Even so, things do not always go according to plan.
Nick Roers, a Minneapolis-based co-owner of a Rapid Refill franchise, which provides ink and toner to businesses, said he was surprised by how difficult it was to build relationships that would ultimately lead to sales.
“I was shocked at how often people wouldn’t even give you the opportunity to try it,” said Roers, the former proprietor of an independent ice cream shop. “We were hoping to break even at six months and it was more like a year.”
TIPS FOR WOULD-BE FRANCHISEES
Brian Cole, a franchise attorney based in the Los Angeles area, has these tips when considering a franchise purchase:
* Read the FDD (franchise disclosure document) carefully. Pay special attention to Item 19, where an increasing number of franchisors are opting to share details on financial performance.
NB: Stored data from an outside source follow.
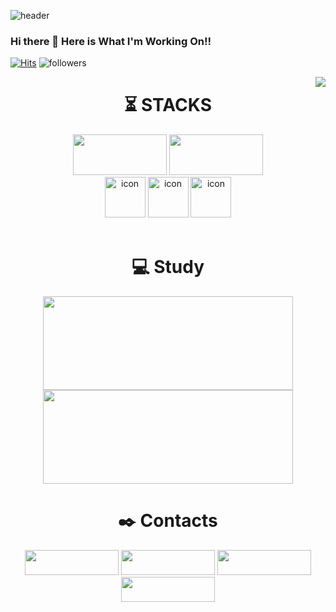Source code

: <!--Header-->
![header](https://capsule-render.vercel.app/api?type=wave&color=auto&customColorList=0,2,2,5,30&height=300&section=header&text=Welcome%20GitHub&fontSize=80&fontAlignY=40&desc=GonoBae&animation=twinkling)
### Hi there 👋 Here is What I'm Working On!!
<!--Hits--> 
[![Hits](https://hits.seeyoufarm.com/api/count/incr/badge.svg?url=https://github.com/GonoBae&count_bg=%23099DD7&title_bg=%23555555&icon=&icon_color=%23E7E7E7&title=hits&edge_flat=false)](https://hits.seeyoufarm.com)
![followers](https://img.shields.io/github/followers/GonoBae?style=social)

<img align='right' src="http://mazassumnida.wtf/api/v2/generate_badge?boj=qldrhqorhsh">


<div align=center><h1>⏳ STACKS</h1></div>
<div align=center>
  <img src="https://img.shields.io/badge/unity-black?style=for-the-badge&logo=Unity&logoColor=white", width = "150" height = "65">
  <img src="https://img.shields.io/badge/unreal-black?style=for-the-badge&logo=Unreal Engine&logoColor=#0E1128", width = "150" height = "65"> <br>
  <img src="https://techstack-generator.vercel.app/csharp-icon.svg" alt="icon" width="65" height="65" />
  <img src="https://techstack-generator.vercel.app/cpp-icon.svg" alt="icon" width="65" height="65" />
  <img src="https://techstack-generator.vercel.app/python-icon.svg" alt="icon" width="65" height="65" />
  <!-- <img src="https://img.shields.io/badge/C-339AF0?style=for-the-badge&logo=C&logoColor=white", width = "100", height = "100"> -->
</div>

<br/>


<div align=middle><h1>💻 Study</h1></div>
<div align=middle>
<!--GitHub Stats-->
<img align='' src="https://github-readme-stats.vercel.app/api?username=GonoBae&theme=tokyonight&show_icons=true", width = 400, height = 150>
<!--Top Langs-->
<img align='' src="https://github-readme-stats.vercel.app/api/top-langs/?username=GonoBae&layout=compact&theme=tokyonight", width = 400, height = 150>



<div align=middle><h1>✒️ Contacts</h1></div>
<a href="https://medium.com/@qldrhqorhsh" target="_blank"><img src="https://img.shields.io/badge/MediumBlog-important?style=flat&logo=Medium&logoColor=white", width = "150" height = "40"/></a>
<a href="https://gonobae.github.io/" target="_blank"><img src="https://img.shields.io/badge/GitHubPost-important?style=flat&logo=GitHub Pages&logoColor=white", width = "150" height = "40"/></a>
<a href="https://www.youtube.com/watch?v=dwD6tOVq3Vw" target="_blank"><img src="https://img.shields.io/badge/R D R-important?style=flat&logo=YouTube&logoColor=white", width = "150" height = "40"/></a>
<a href="https://www.youtube.com/watch?v=hJs4BHvKOXk" target="_blank"><img src="https://img.shields.io/badge/To Dream-important?style=flat&logo=YouTube&logoColor=white", width = "150" height = "40"/></a>
</div>
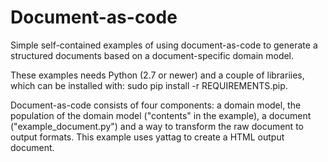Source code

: Document-as-code
================

Simple self-contained examples of using document-as-code to generate a 
structured documents based on a document-specific domain model.

These examples needs Python (2.7 or newer) and a couple of librariies, 
which can be installed with: sudo pip install -r REQUIREMENTS.pip.

Document-as-code consists of four components: a domain model, the 
population of the domain model ("contents" in the example), a 
document ("example_document.py") and a way to transform the raw
document to output formats. This example uses yattag to create
a HTML output document.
* Make a list of questions and talk to other franchisees for the answers. They should be pointed and include, “If you had it to do over again, would you purchase this franchise?”
* Contract an attorney to review your franchise agreements. This step can usually be done for a few thousand dollars.
* Consider checking an objective source of franchisee satisfaction and overall performance such as Franchise Business Review.
* Check the Federal Trade Commission guidelines for franchising, which provide details about complaints against a franchisor and other useful information. (www.ftc.gov/bcp/franchise/faq1.shtm)
* Beyond startup and operating costs, which vary greatly by industry and region, franchisees should have access to at least three months of personal expenses.
(The author is a Reuters contributor. The opinions expressed are her own.)